BEGIN

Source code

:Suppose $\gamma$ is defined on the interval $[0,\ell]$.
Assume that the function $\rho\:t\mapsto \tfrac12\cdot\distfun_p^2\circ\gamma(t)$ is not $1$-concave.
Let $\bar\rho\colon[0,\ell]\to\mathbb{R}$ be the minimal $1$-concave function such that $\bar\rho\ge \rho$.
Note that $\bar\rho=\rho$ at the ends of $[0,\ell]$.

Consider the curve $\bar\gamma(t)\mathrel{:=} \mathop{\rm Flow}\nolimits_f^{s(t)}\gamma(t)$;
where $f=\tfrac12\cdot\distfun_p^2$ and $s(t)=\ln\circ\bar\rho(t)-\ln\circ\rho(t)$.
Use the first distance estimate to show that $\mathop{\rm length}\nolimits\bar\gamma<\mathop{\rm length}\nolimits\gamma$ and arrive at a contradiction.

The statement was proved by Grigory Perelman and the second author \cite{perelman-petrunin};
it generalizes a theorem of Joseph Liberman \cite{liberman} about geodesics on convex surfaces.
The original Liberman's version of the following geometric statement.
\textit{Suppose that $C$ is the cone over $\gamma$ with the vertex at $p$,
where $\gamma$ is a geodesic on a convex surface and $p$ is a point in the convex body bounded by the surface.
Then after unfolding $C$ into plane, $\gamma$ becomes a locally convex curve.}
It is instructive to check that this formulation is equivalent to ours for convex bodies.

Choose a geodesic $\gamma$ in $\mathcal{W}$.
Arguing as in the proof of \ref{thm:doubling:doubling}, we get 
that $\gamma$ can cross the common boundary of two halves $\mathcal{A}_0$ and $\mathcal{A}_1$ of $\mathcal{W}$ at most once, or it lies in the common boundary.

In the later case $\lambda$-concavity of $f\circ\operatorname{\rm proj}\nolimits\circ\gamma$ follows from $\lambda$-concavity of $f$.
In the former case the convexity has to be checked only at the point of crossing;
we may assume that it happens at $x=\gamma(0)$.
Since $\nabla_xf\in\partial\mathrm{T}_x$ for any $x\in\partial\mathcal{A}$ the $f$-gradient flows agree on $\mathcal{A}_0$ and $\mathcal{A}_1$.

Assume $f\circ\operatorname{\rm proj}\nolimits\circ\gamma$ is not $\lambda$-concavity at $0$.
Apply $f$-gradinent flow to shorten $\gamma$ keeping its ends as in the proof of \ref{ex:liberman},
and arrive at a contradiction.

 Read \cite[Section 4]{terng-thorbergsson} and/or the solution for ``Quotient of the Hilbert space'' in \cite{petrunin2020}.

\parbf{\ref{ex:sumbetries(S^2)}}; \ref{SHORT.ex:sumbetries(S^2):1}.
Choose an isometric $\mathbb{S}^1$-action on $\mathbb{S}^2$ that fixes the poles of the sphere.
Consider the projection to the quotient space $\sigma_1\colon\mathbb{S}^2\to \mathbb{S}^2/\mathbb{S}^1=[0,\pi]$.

END

__Task details__
Go back to the listing above. Copy word for word the lines from the one with "Consider the curve" through the one with "Use the first", and nothing more.

__Written answer__
Consider the curve $\bar\gamma(t)\mathrel{:=} \mathop{\rm Flow}\nolimits_f^{s(t)}\gamma(t)$;
where $f=\tfrac12\cdot\distfun_p^2$ and $s(t)=\ln\circ\bar\rho(t)-\ln\circ\rho(t)$.
Use the first distance estimate to show that $\mathop{\rm length}\nolimits\bar\gamma<\mathop{\rm length}\nolimits\gamma$ and arrive at a contradiction.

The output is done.